= Task =
List all lines of the data containing the word "growth".

(Data entries)
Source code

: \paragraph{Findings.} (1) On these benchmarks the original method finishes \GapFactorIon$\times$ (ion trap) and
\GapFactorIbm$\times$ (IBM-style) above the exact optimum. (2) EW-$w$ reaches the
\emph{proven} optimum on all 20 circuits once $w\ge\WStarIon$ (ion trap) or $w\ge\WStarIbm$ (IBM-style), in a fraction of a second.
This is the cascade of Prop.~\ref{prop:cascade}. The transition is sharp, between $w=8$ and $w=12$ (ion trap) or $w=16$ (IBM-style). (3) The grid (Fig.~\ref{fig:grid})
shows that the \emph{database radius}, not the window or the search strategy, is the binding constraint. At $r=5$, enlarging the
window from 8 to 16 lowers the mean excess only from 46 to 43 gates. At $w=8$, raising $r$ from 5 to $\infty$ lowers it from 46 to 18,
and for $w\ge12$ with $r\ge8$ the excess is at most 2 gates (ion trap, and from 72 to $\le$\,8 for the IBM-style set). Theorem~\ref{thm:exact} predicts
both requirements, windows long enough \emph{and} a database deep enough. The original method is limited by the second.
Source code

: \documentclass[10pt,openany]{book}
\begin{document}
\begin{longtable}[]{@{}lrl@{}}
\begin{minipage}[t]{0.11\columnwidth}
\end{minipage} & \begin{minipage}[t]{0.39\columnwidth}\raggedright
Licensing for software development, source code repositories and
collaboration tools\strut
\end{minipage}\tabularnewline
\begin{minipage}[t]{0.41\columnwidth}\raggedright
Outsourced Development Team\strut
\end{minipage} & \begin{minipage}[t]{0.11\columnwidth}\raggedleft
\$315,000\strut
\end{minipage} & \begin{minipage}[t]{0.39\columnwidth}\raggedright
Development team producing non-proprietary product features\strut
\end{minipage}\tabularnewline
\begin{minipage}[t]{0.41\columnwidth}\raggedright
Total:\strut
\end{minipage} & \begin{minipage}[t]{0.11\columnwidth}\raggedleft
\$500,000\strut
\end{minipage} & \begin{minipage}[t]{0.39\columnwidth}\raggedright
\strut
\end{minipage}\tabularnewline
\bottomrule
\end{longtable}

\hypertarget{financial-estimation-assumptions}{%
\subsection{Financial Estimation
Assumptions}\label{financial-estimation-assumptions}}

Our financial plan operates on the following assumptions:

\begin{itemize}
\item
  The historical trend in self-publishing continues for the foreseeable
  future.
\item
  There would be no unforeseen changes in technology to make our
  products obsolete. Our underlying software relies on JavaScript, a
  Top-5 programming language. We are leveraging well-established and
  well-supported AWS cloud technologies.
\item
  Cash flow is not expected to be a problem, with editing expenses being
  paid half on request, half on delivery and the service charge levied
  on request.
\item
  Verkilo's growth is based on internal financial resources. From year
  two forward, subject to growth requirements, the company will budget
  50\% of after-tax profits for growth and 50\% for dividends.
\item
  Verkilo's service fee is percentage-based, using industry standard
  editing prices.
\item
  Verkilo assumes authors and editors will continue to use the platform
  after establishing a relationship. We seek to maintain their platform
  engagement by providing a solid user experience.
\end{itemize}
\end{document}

==

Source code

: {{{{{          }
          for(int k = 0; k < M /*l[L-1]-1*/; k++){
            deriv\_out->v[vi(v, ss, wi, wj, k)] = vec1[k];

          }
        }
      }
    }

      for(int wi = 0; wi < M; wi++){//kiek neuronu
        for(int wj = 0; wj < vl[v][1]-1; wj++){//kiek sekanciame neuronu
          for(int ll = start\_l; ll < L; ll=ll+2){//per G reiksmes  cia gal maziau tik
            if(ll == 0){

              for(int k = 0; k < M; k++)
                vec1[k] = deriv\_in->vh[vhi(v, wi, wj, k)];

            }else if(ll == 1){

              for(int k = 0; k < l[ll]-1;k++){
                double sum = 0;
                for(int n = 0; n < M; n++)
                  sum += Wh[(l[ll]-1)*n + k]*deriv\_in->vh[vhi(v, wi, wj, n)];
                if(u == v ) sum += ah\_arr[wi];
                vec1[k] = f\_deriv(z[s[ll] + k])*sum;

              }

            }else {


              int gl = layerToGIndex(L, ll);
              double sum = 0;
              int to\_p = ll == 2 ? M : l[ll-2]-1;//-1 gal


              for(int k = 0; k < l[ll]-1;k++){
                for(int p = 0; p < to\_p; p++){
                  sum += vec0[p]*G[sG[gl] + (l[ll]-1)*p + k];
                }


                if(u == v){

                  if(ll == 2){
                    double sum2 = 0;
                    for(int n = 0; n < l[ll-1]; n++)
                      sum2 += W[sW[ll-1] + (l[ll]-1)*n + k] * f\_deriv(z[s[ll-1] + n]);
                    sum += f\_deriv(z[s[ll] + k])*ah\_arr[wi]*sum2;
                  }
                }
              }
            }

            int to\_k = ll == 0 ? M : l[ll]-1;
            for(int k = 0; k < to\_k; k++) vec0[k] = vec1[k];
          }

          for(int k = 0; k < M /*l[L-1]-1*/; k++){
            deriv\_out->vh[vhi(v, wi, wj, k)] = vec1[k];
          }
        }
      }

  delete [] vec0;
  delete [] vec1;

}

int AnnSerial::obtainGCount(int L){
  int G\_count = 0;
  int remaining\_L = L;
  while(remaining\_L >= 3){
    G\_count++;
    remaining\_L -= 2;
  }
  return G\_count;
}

...

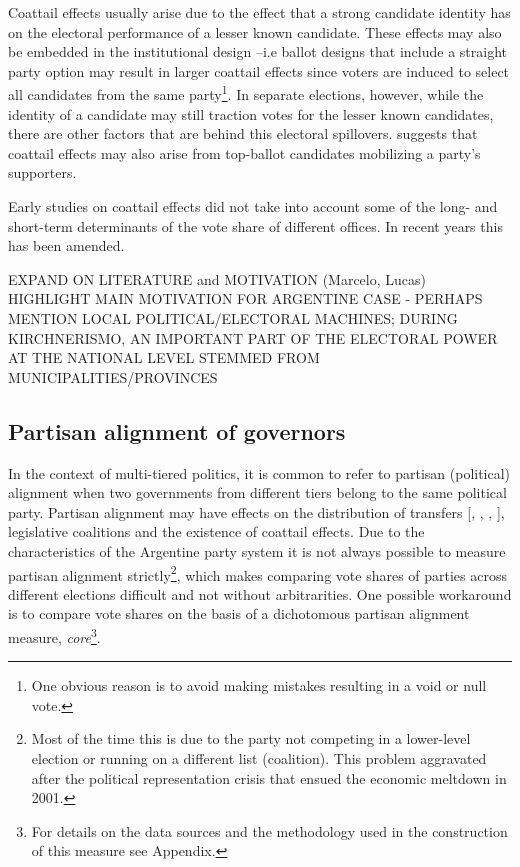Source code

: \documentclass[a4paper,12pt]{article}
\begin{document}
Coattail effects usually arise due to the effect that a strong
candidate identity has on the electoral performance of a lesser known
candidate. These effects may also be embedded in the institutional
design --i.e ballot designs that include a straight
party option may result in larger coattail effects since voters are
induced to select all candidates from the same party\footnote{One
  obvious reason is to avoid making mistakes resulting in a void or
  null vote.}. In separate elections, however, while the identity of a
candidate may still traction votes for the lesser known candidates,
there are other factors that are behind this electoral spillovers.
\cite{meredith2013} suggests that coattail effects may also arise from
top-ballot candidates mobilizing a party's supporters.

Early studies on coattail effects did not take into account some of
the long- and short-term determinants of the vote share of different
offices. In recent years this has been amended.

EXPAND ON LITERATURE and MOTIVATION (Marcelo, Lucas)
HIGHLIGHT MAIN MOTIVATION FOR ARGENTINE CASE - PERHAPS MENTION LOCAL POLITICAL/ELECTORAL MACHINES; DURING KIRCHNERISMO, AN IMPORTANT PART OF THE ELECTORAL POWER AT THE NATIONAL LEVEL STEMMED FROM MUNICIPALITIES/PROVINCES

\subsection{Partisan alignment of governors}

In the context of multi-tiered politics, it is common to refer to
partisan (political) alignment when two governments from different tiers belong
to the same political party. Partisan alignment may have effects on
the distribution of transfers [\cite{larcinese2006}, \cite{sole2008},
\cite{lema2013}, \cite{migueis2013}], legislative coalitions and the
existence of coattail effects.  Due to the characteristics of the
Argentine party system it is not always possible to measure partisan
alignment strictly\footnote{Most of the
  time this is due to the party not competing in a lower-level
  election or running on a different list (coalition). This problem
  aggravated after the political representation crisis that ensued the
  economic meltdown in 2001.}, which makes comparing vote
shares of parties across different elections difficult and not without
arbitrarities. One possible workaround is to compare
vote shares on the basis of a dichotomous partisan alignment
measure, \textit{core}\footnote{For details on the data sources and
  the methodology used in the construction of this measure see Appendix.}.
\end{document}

= Written response =
  Verkilo's growth is based on internal financial resources. From year
  two forward, subject to growth requirements, the company will budget
  50\% of after-tax profits for growth and 50\% for dividends.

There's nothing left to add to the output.